**Task item:** Every record that appears below should be transcribed exactly.

------ Raw data ------

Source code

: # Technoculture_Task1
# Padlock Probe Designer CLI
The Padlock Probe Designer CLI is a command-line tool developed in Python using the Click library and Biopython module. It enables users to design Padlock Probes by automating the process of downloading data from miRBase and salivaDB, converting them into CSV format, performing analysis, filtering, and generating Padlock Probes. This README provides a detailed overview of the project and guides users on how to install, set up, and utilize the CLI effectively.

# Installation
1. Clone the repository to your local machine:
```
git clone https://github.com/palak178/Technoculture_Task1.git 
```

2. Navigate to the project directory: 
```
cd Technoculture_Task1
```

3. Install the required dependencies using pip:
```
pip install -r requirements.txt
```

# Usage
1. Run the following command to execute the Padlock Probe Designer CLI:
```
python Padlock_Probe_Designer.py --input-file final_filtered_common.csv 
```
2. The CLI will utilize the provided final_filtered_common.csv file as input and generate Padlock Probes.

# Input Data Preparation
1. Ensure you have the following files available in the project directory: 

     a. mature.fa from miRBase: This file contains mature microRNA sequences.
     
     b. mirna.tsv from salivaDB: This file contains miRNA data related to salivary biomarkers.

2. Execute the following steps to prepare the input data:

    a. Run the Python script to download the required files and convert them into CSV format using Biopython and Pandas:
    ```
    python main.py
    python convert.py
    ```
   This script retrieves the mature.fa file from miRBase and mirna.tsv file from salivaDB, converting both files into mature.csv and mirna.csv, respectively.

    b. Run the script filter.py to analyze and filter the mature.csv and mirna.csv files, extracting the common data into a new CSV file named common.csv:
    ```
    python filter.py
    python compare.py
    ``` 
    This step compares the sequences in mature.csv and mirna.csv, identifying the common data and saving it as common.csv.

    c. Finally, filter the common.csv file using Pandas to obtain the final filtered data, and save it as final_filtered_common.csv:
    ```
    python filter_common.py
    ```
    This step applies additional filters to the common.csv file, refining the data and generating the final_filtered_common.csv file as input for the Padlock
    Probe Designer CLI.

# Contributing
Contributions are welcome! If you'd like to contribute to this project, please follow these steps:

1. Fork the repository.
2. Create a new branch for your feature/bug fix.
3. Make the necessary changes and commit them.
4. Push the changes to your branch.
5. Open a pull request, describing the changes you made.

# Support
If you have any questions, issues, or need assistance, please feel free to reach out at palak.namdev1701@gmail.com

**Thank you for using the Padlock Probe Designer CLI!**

------

**Response:**
Source code

: # Technoculture_Task1
# Padlock Probe Designer CLI
The Padlock Probe Designer CLI is a command-line tool developed in Python using the Click library and Biopython module. It enables users to design Padlock Probes by automating the process of downloading data from miRBase and salivaDB, converting them into CSV format, performing analysis, filtering, and generating Padlock Probes. This README provides a detailed overview of the project and guides users on how to install, set up, and utilize the CLI effectively.

# Installation
1. Clone the repository to your local machine:
```
git clone https://github.com/palak178/Technoculture_Task1.git 
```

2. Navigate to the project directory: 
```
cd Technoculture_Task1
```

3. Install the required dependencies using pip:
```
pip install -r requirements.txt
```

# Usage
1. Run the following command to execute the Padlock Probe Designer CLI:
```
python Padlock_Probe_Designer.py --input-file final_filtered_common.csv 
```
2. The CLI will utilize the provided final_filtered_common.csv file as input and generate Padlock Probes.

# Input Data Preparation
1. Ensure you have the following files available in the project directory: 

     a. mature.fa from miRBase: This file contains mature microRNA sequences.
     
     b. mirna.tsv from salivaDB: This file contains miRNA data related to salivary biomarkers.

2. Execute the following steps to prepare the input data:

    a. Run the Python script to download the required files and convert them into CSV format using Biopython and Pandas:
    ```
    python main.py
    python convert.py
    ```
   This script retrieves the mature.fa file from miRBase and mirna.tsv file from salivaDB, converting both files into mature.csv and mirna.csv, respectively.

    b. Run the script filter.py to analyze and filter the mature.csv and mirna.csv files, extracting the common data into a new CSV file named common.csv:
    ```
    python filter.py
    python compare.py
    ``` 
    This step compares the sequences in mature.csv and mirna.csv, identifying the common data and saving it as common.csv.

    c. Finally, filter the common.csv file using Pandas to obtain the final filtered data, and save it as final_filtered_common.csv:
    ```
    python filter_common.py
    ```
    This step applies additional filters to the common.csv file, refining the data and generating the final_filtered_common.csv file as input for the Padlock
    Probe Designer CLI.

# Contributing
Contributions are welcome! If you'd like to contribute to this project, please follow these steps:

1. Fork the repository.
2. Create a new branch for your feature/bug fix.
3. Make the necessary changes and commit them.
4. Push the changes to your branch.
5. Open a pull request, describing the changes you made.

# Support
If you have any questions, issues, or need assistance, please feel free to reach out at palak.namdev1701@gmail.com

**Thank you for using the Padlock Probe Designer CLI!**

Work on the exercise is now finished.